Oak Harbor is requesting proposals from contractors to design a new well after an emergency source of water, known as Well 9, became plugged over time.
While this is not out of the ordinary for how old the well is, Public Works Director Steve Schuller said it is yet another canary warning of what he considers one of the city’s top issues — the future of Oak Harbor’s water.
“If you run out of water, it’s a pretty big deal, right?” he said.
While drinking water is piped in from the Skagit River, Oak Harbor’s emergency water comes from the ground. Public works staff test these wells every month, putting some groundwater into the system to make sure they still work. A consulting firm will help Schuller figure out where to drill the new well, how deep it needs to go and to which aquifer.
“It’s a real critical system that in essence we hope we never use, but we want to have available to make sure the community and our island is resilient,” he said.
The main drinking water system is fragile, Schuller said.
“All of those customers get their drinking water for their homes and for their businesses and for their operations from two pipes that go over the Deception Pass bridge,” he said.
The two steel pipes bringing water into Oak Habor were installed by the Navy in the 1940s. The bottom has corroded, and pinhole leaks last year forced Anacortes to turn a valve to shut it down so they could fix the problem.
Repairs are difficult, Schuller said. It’s a bottlenecked, high-traffic area suspended nearly 200 feet.
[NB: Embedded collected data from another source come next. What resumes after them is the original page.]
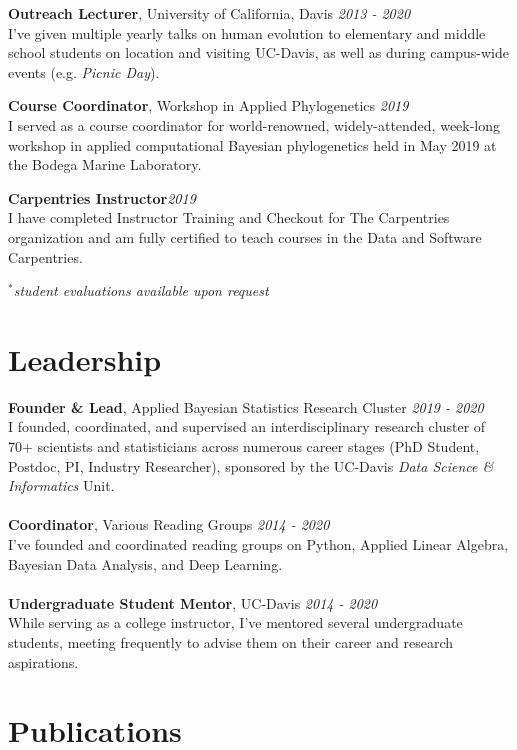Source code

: \documentclass[12pt]{article}
\begin{document}
\textbf{Outreach Lecturer}, University of California, Davis \hfill \emph{2013  - 2020}\\
I've given multiple yearly talks on human evolution to elementary and middle school students on location and visiting UC-Davis, as well as during campus-wide events (e.g. \emph{Picnic Day}).

\textbf{Course Coordinator}, Workshop in Applied Phylogenetics \hfill \emph{2019}\\
I served as a course coordinator for world-renowned, widely-attended, week-long workshop in applied computational Bayesian phylogenetics held in May 2019 at the Bodega Marine Laboratory.

\textbf{Carpentries Instructor}\hfill \emph{2019}\\
I have completed Instructor Training and Checkout for The Carpentries organization and am fully certified to teach courses in the Data and Software Carpentries.

$^{*}$\emph{student evaluations available upon request}
\section{Leadership}

\textbf{Founder \& Lead}, Applied Bayesian Statistics Research Cluster \hfill \emph{2019 - 2020}\\
I founded, coordinated, and supervised an interdisciplinary research cluster of 70+ scientists and statisticians across numerous career stages (PhD Student, Postdoc, PI, Industry Researcher), sponsored by the UC-Davis \emph{Data Science \& Informatics} Unit.\\\\
\textbf{Coordinator}, Various Reading Groups \hfill \emph{2014 - 2020}\\
I've founded and coordinated reading groups on Python, Applied Linear Algebra, Bayesian Data Analysis, and Deep Learning.\\\\
\textbf{Undergraduate Student Mentor}, UC-Davis \hfill \emph{2014 - 2020}\\
While serving as a college instructor, I've mentored several undergraduate students, meeting frequently to advise them on their career and research aspirations.

\section{Publications}
\end{document}
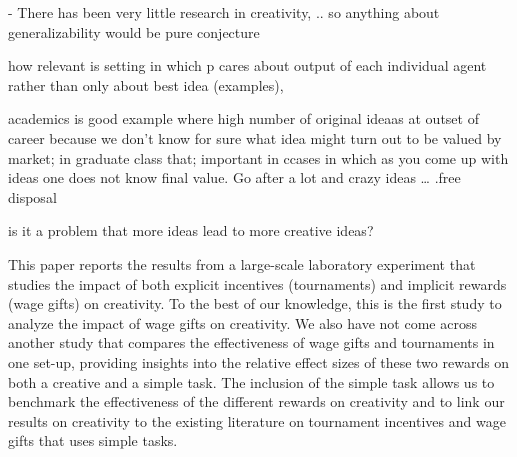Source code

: -	There has been very little research in creativity, .. so anything about generalizability would be pure conjecture

how relevant is setting in which p cares about output of each individual agent rather than only about best idea (examples),

academics is good example where high number of original ideaas at outset of career because we don’t know for sure what idea might turn out to be valued by market; 
in graduate class that; important in ccases in which as you come up with ideas one does not know final value. 
Go after a lot and crazy ideas … .free disposal

 is it a problem that more ideas lead to more creative ideas?




This paper reports the results from a large-scale laboratory experiment that studies the impact of both explicit  incentives (tournaments) and implicit rewards (wage gifts)
on creativity. 
To the best of our knowledge, this is the first study to analyze the impact of wage gifts on creativity. We also have not come across another study that compares the effectiveness of wage gifts and tournaments in one set-up, providing insights into the relative effect sizes of these two rewards on both a creative and a simple task. The inclusion of the simple task allows us to benchmark the effectiveness of the different rewards on creativity and to link our results on creativity to the existing literature on tournament incentives and wage gifts that uses simple tasks. 


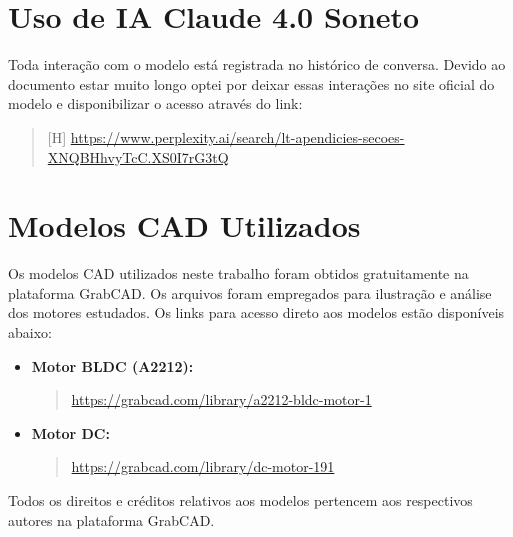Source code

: \documentclass[11pt]{article}
\begin{document}


\newpage
    
    \nocite{SEMESCOVA}
    \nocite{MOTRCC}
    \nocite{QUEROBOLSA}
    \nocite{BRASILESCOLA}
    \nocite{CORRENTEFOUCAULT}
    \nocite{LEIFARADAY}
    \nocite{MANUALLATEX}
    \nocite{pepadun}

    
    

\newpage 
\begin{appendices}

    \section{Uso de IA \textbf{Claude 4.0 Soneto}}
        \noindent Toda interação com o modelo está registrada no histórico de conversa. Devido ao documento estar muito longo optei por deixar essas interações no site oficial do modelo
        e disponibilizar o acesso através do link:
        \begin{quote}[H]
            \url{https://www.perplexity.ai/search/lt-apendicies-secoes-XNQBHhvyTcC.XS0I7rG3tQ}    
        \end{quote}
        
    \section{Modelos CAD Utilizados}
        \noindent Os modelos CAD utilizados neste trabalho foram obtidos gratuitamente na plataforma GrabCAD. Os arquivos foram empregados para ilustração e análise dos motores estudados. Os links para acesso direto aos modelos estão disponíveis abaixo:

        \begin{itemize}
            \item \textbf{Motor BLDC (A2212):}
            \begin{quote}
                \url{https://grabcad.com/library/a2212-bldc-motor-1}
            \end{quote}

            \item \textbf{Motor DC:}
            \begin{quote}
                \url{https://grabcad.com/library/dc-motor-191}
            \end{quote}
        \end{itemize}

        \noindent Todos os direitos e créditos relativos aos modelos pertencem aos respectivos autores na plataforma GrabCAD.


\end{appendices}
\end{document}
“Can you imagine back in the 1940s?” Schuller asked. “They had to chip through that rock to put the water line in.”
Now, the lines are back in service, but they are past their useful life.
Replacing just the six miles of pipe that Oak Harbor owns from the bridge to town could cost over $20 million, Schuller said. Worse yet, an earthquake could knock the pipes into the sea no matter if they have been replaced.
Those emergency wells may not be for emergencies in the future.
Soon, the city will have to answer the question, Schuller said: Is it better to replace the line or invest in additional groundwater storage?
Following the city’s comprehensive plan due next year, staff will draft the water comprehensive plan, which starts with a water rate study. It’s a long process and a dire one, Schuller said.